Created by President Abraham Lincoln to tackle counterfeiting, the US Secret Service began protecting presidents in 1901, and its role has continued to evolve, especially after 9/11, when it was moved from the Treasury Department to DHS. The constant expansion of mandated protectees by Congress has complicated the agency’s mission, according to the Congressional Research Service, which has suggested Congress consider splitting the agency in two in order to refine its investigative and protective missions.

Others say the agency, which has a $1.5 billion budget, most of which goes to support 3,200 special protection agents, is fine as it is. They point out that agents haven’t lost any of their protectees in nearly 50 years. The last attack came in 2005, when a man in Tbilisi, Georgia, threw a hand grenade at President Bush. The bomb, which landed 61 feet from dignitaries including First Lady Laura Bush, didn’t detonate.

With movies like “In the Line of Fire” featuring Clint Eastwood and the 1939 “Secret Service of the Air” starring Ronald Reagan, Hollywood has often glorified the long-veiled Secret Service (although “Air Force One” starring Harrison Ford as a president who endures treachery from a Secret Service agent is the rare critique).

More broadly, Americans have more than once seen agents risk their lives.

Agents Clint Hill and Rufus Youngblood were hailed for their selfless reaction to the shooting of President Kennedy in Dallas and protection of first lady Jackie Kennedy, and agent Tim McCarthy was commended for taking a bullet and widening his stance to protect President Ronald Reagan in 1981 as John Hinckley fired six rounds. In all, agents have successfully protected six presidents from seven attacks, according to the Congressional Research Service, with Gerald Ford, surviving two separate gun attacks.

The agency has its critics, to be sure. In a 2009 book review, James Bamford, a noted intelligence analyst, writes, “But for all their talk of danger, there are few jobs in law enforcement as safe as that of a Secret Service agent. None have been killed during an assassination attempt in more than half a century, and few have been wounded. It is far more hazardous to put on a Bureau of Indian Affairs or Park Police badge.”
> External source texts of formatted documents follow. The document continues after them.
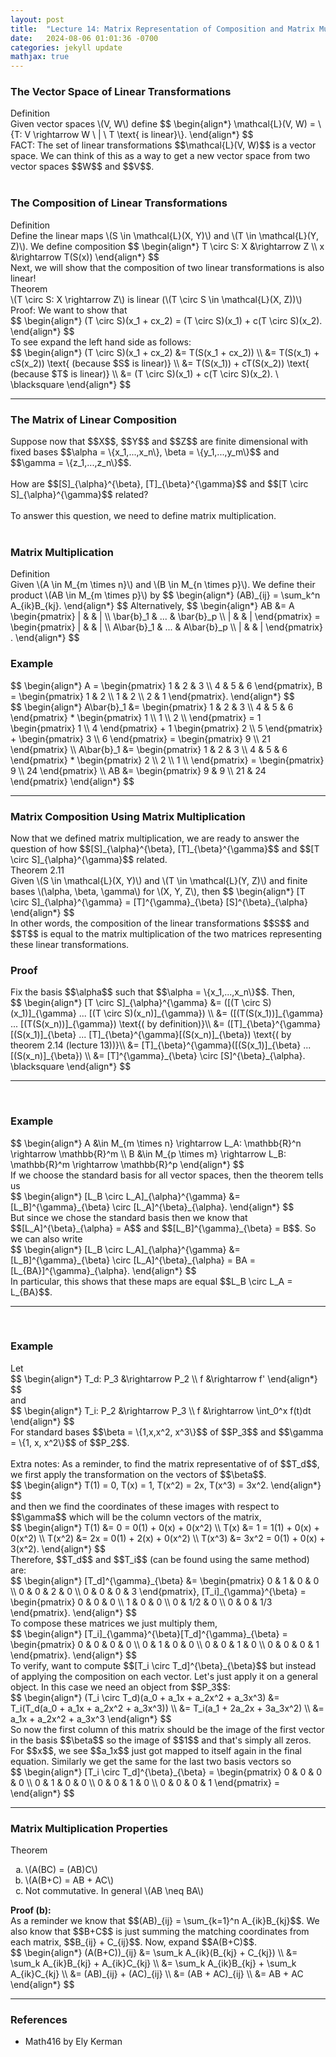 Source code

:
```yaml
---
layout: post
title:  "Lecture 14: Matrix Representation of Composition and Matrix Multiplication"
date:   2024-08-06 01:01:36 -0700
categories: jekyll update
mathjax: true
---
```

<h3>The Vector Space of Linear Transformations</h3>
<div class="bdiv">
Definition
</div>
<div class="bbdiv">
Given vector spaces \(V, W\) define
$$
\begin{align*}
\mathcal{L}(V, W) = \{T: V \rightarrow W \ | \ T \text{ is linear}\}.
\end{align*}
$$
</div>
FACT: The set of linear transformations $$\mathcal{L}(V, W)$$ is a vector space. We can think of this as a way to get a new vector space from two vector spaces $$W$$ and $$V$$.
<br>
<br>
<!------------------------------------------------------------------------------------>
<h3>The Composition of Linear Transformations</h3>
<div class="bdiv">
Definition
</div>
<div class="bbdiv">
Define the linear maps \(S \in \mathcal{L}(X, Y)\) and \(T \in \mathcal{L}(Y, Z)\). We define composition
$$
\begin{align*}
T \circ S: X &\rightarrow Z \\
x &\rightarrow T(S(x))
\end{align*}
$$
</div>
Next, we will show that the composition of two linear transformations is also linear!
<br>
<div class="purdiv">
Theorem
</div>
<div class="purbdiv">
\(T \circ S: X \rightarrow Z\) is linear (\(T \circ S \in \mathcal{L}(X, Z))\) 
</div>
Proof: We want to show that
<div>
$$
\begin{align*}
(T \circ S)(x_1 + cx_2) = (T \circ S)(x_1) + c(T \circ S)(x_2).	 
\end{align*}
$$
</div>
 To see expand the left hand side as follows:
<div>
$$
\begin{align*}
(T \circ S)(x_1 + cx_2) &= T(S(x_1 + cx_2)) \\
                     &= T(S(x_1) + cS(x_2)) \text{ (because $S$ is linear)} \\
                     &= T(S(x_1)) + cT(S(x_2)) \text{ (because $T$ is linear)} \\
                     &= (T \circ S)(x_1) + c(T \circ S)(x_2). \ \blacksquare			 
\end{align*}
$$
</div>
<hr>

<!------------------------------------------------------------------------------------>
<h3>The Matrix of Linear Composition</h3>
Suppose now that $$X$$, $$Y$$ and $$Z$$ are finite dimensional with fixed bases $$\alpha = \{x_1,...,x_n\}, \beta = \{y_1,...,y_m\}$$ and $$\gamma = \{z_1,...,z_n\}$$.
<br>
<br>
How are $$[S]_{\alpha}^{\beta}, [T]_{\beta}^{\gamma}$$ and $$[T \circ S]_{\alpha}^{\gamma}$$ related?
<br>
<br>
To answer this question, we need to define matrix multiplication.
<br>
<br>
<!------------------------------------------------------------------------------------>
<h3>Matrix Multiplication</h3>
<div class="bdiv">
Definition
</div>
<div class="bbdiv">
Given \(A \in M_{m \times n}\) and \(B \in M_{n \times p}\). We define their product \(AB \in M_{m \times p}\) by
$$
\begin{align*}
(AB)_{ij} = \sum_k^n A_{ik}B_{kj}.
\end{align*}
$$
Alternatively,
$$
\begin{align*}
AB &= A \begin{pmatrix} | &  & | \\ \bar{b}_1 & ... & \bar{b}_p \\ | &  & |  \end{pmatrix}
   = \begin{pmatrix} | &  & | \\ A\bar{b}_1 & ... & A\bar{b}_p \\ | &  & |  \end{pmatrix} .
\end{align*}
$$
</div>
<!------------------------------------------------------------------------------------>
<h3>Example</h3>
<div>
$$
\begin{align*}
A =
\begin{pmatrix} 1 & 2 & 3 \\ 4 & 5 & 6 \end{pmatrix},
B =
\begin{pmatrix} 1 & 2 \\ 1 & 2 \\ 2 & 1 \end{pmatrix}.
\end{align*}
$$
</div>
<div>
$$
\begin{align*}
A\bar{b}_1 &= 
\begin{pmatrix} 1 & 2 & 3 \\ 4 & 5 & 6 \end{pmatrix}
*
\begin{pmatrix} 1 \\ 1 \\ 2 \\ \end{pmatrix} = 1
\begin{pmatrix} 1  \\ 4  \end{pmatrix}
+ 1
\begin{pmatrix} 2  \\ 5  \end{pmatrix}
+ 
\begin{pmatrix} 3 \\ 6 \end{pmatrix}
=
\begin{pmatrix} 9 \\ 21 \end{pmatrix}
\\
A\bar{b}_1 &= 
\begin{pmatrix} 1 & 2 & 3 \\ 4 & 5 & 6 \end{pmatrix}
*
\begin{pmatrix} 2 \\ 2 \\ 1 \\ \end{pmatrix} = 
\begin{pmatrix} 9 \\ 24 \end{pmatrix} \\
AB &= 
\begin{pmatrix} 9 & 9 \\ 21 & 24 \end{pmatrix}
\end{align*}
$$
</div>
<hr>

<!------------------------------------------------------------------------------------>
<h3>Matrix Composition Using Matrix Multiplication</h3>
Now that we defined matrix multiplication, we are ready to answer the question of how $$[S]_{\alpha}^{\beta}, [T]_{\beta}^{\gamma}$$ and $$[T \circ S]_{\alpha}^{\gamma}$$ related.
<div class="purdiv">
Theorem 2.11
</div>
<div class="purbdiv">
Given \(S \in \mathcal{L}(X, Y)\) and \(T \in \mathcal{L}(Y, Z)\) and finite bases \(\alpha, \beta, \gamma\) for \(X, Y, Z\), then
$$
\begin{align*}
[T \circ S]_{\alpha}^{\gamma} = [T]^{\gamma}_{\beta} [S]^{\beta}_{\alpha}
\end{align*}
$$
</div>
In other words, the composition of the linear transformations $$S$$ and $$T$$ is equal to the matrix multiplication of the two matrices representing these linear transformations.
<br>
<h3>Proof</h3>
Fix the basis $$\alpha$$ such that $$\alpha = \{x_1,...,x_n\}$$. Then,
<div>
$$
\begin{align*}
[T \circ S]_{\alpha}^{\gamma} &= ([(T \circ S)(x_1)]_{\gamma} ... [(T \circ S)(x_n)]_{\gamma}) \\
&= ([(T(S(x_1))]_{\gamma} ... [(T(S(x_n))]_{\gamma}) \text{( by definition)}\\
&= ([T]_{\beta}^{\gamma}[(S(x_1)]_{\beta} ... [T]_{\beta}^{\gamma}[(S(x_n)]_{\beta}) \text{( by theorem 2.14 (lecture 13))}\\
&= [T]_{\beta}^{\gamma}([(S(x_1)]_{\beta} ... [(S(x_n)]_{\beta}) \\
&= [T]^{\gamma}_{\beta} \circ [S]^{\beta}_{\alpha}. \blacksquare					 
\end{align*}
$$
</div>
<hr>
<br>
<!------------------------------------------------------------------------------------>
<h3>Example</h3>
<div>
$$
\begin{align*}
A &\in M_{m \times n} \rightarrow L_A: \mathbb{R}^n \rightarrow \mathbb{R}^m \\
B &\in M_{p \times m} \rightarrow L_B: \mathbb{R}^m \rightarrow \mathbb{R}^p
\end{align*}
$$
</div>
If we choose the standard basis for all vector spaces, then the theorem tells us
<div>
$$
\begin{align*}
[L_B \circ L_A]_{\alpha}^{\gamma} &= [L_B]^{\gamma}_{\beta} \circ [L_A]^{\beta}_{\alpha}.
\end{align*}
$$
</div>
But since we chose the standard basis then we know that $$[L_A]^{\beta}_{\alpha} = A$$ and $$[L_B]^{\gamma}_{\beta} = B$$. So we can also write
<div>
$$
\begin{align*}
[L_B \circ L_A]_{\alpha}^{\gamma} &= [L_B]^{\gamma}_{\beta} \circ [L_A]^{\beta}_{\alpha} = BA = [L_{BA}]^{\gamma}_{\alpha}.
\end{align*}
$$
</div>
In particular, this shows that these maps are equal $$L_B \circ L_A = L_{BA}$$.
<hr>
<br>
<!------------------------------------------------------------------------------------>
<h3>Example</h3>
Let 
<div>
$$
\begin{align*}
T_d: P_3 &\rightarrow P_2 \\
f &\rightarrow f'			 
\end{align*}
$$
</div>
and
<div>
$$
\begin{align*}
T_i: P_2 &\rightarrow P_3 \\
f &\rightarrow \int_0^x f(t)dt			 
\end{align*}
$$
</div>
For standard bases $$\beta = \{1,x,x^2, x^3\}$$ of $$P_3$$ and $$\gamma = \{1, x, x^2\}$$ of $$P_2$$. 
<br>
<br>
Extra notes: As a reminder, to find the matrix representative of of $$T_d$$, we first apply the transformation on the vectors of $$\beta$$.
<div>
$$
\begin{align*}
T(1) = 0, T(x) = 1, T(x^2) = 2x, T(x^3) = 3x^2. 		 
\end{align*}
$$
</div>
and then we find the coordinates of these images with respect to $$\gamma$$ which will be the column vectors of the matrix,
<div>
$$
\begin{align*}
T(1) &= 0 = 0(1) + 0(x) + 0(x^2) \\
T(x) &= 1 = 1(1) + 0(x) + 0(x^2) \\
T(x^2) &= 2x = 0(1) + 2(x) + 0(x^2) \\
T(x^3) &= 3x^2 = 0(1) + 0(x) + 3(x^2).
\end{align*}
$$
</div>
Therefore, $$T_d$$ and $$T_i$$ (can be found using the same method) are:
<div>
$$
\begin{align*}
[T_d]^{\gamma}_{\beta} &= 
\begin{pmatrix}
0 & 1 & 0 & 0 \\
0 & 0 & 2 & 0 \\
0 & 0 & 0 & 3
\end{pmatrix}, [T_i]_{\gamma}^{\beta} = 
\begin{pmatrix}
0 & 0 & 0 \\
1 & 0 & 0 \\
0 & 1/2 & 0 \\
0 & 0 & 1/3
\end{pmatrix}.
\end{align*}
$$
</div>
To compose these matrices we just multiply them,
<div>
$$
\begin{align*}
[T_i]_{\gamma}^{\beta}[T_d]^{\gamma}_{\beta} = 
\begin{pmatrix}
0 & 0 & 0 & 0 \\
0 & 1 & 0 & 0 \\
0 & 0 & 1 & 0 \\
0 & 0 & 0 & 1
\end{pmatrix}.
\end{align*}
$$
</div>
To verify, want to compute $$[T_i \circ T_d]^{\beta}_{\beta}$$ but instead of applying the composition on each vector. Let's just apply it on a general object. In this case we need an object from $$P_3$$:
<div>
$$
\begin{align*}
(T_i \circ T_d)(a_0 + a_1x + a_2x^2 + a_3x^3) &= T_i(T_d(a_0 + a_1x + a_2x^2 + a_3x^3)) \\
                                              &= T_i(a_1 + 2a_2x + 3a_3x^2) \\
                        &= a_1x + a_2x^2 + a_3x^3
\end{align*}
$$
</div>
So now the first column of this matrix should be the image of the first vector in the basis $$\beta$$ so the image of $$1$$ and that's simply all zeros. For $$x$$, we see $$a_1x$$ just got mapped to itself again in the final equation. Similarly we get the same for the last two basis vectors so
<div>
$$
\begin{align*}
[T_i \circ T_d]^{\beta}_{\beta} = 
\begin{pmatrix}
0 & 0 & 0 & 0 \\
0 & 1 & 0 & 0 \\
0 & 0 & 1 & 0 \\
0 & 0 & 0 & 1
\end{pmatrix} = 
\end{align*}
$$
</div>
<hr>

<!------------------------------------------------------------------------------------>
<h3>Matrix Multiplication Properties</h3>
<div class="purdiv">
Theorem
</div>
<div class="purbdiv">
<ol style="list-style-type:lower-alpha">
	<li>\(A(BC) = (AB)C\)</li>
	<li>\(A(B+C) = AB + AC\)</li>
	<li>Not commutative. In general \(AB \neq BA\)</li>
</ol>
</div>
<b>Proof (b):</b>
<br> 
As a reminder we know that $$(AB)_{ij} = \sum_{k=1}^n A_{ik}B_{kj}$$. We also know that $$B+C$$ is just summing the matching coordinates from each matrix, $$B_{ij} + C_{ij}$$. Now, expand $$A(B+C)$$.
<div>
$$
\begin{align*}
(A(B+C))_{ij} &= \sum_k A_{ik}(B_{kj} + C_{kj}) \\
             &= \sum_k A_{ik}B_{kj} + A_{ik}C_{kj} \\
			 &= \sum_k A_{ik}B_{kj} + \sum_k A_{ik}C_{kj} \\
			 &= (AB)_{ij} + (AC)_{ij} \\
			 &= (AB + AC)_{ij} \\
			 &= AB + AC
\end{align*}
$$
</div>
<hr>

<!------------------------------------------------------------------------------------>
<h3>References</h3>
<ul>
<li>Math416 by Ely Kerman</li>
</ul>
The publication of Kessler’s book also stung the agency, as it recounted tabloid-style observations from the outwardly straight-laced agency, providing a jarring contrast to some critics.

Interesting in light of the latest accusations, for example, agents discussed Lyndon Johnson’s “stable” of female friends, and dished on Vice President Spiro Agnew, whom agents claimed to have escorted to hotels for trysts. “We felt like pimps,” one agent said.

The book also showed Secret Service agents to be, on the whole, a conservative lot, who considered George W. Bush “down to earth, caring,” while criticizing the Clinton Administration for its chronic tardiness at events.

This week’s scandal came as two bomb blasts rocked Cartagena ahead of Saturday’s summit in a region still struggling to control violent drug lords and a global cocaine trade.

"These personnel changes will not affect the comprehensive security plan that has been prepared in advance of the President's trip," Mr. Donovan, the agency spokesman, said.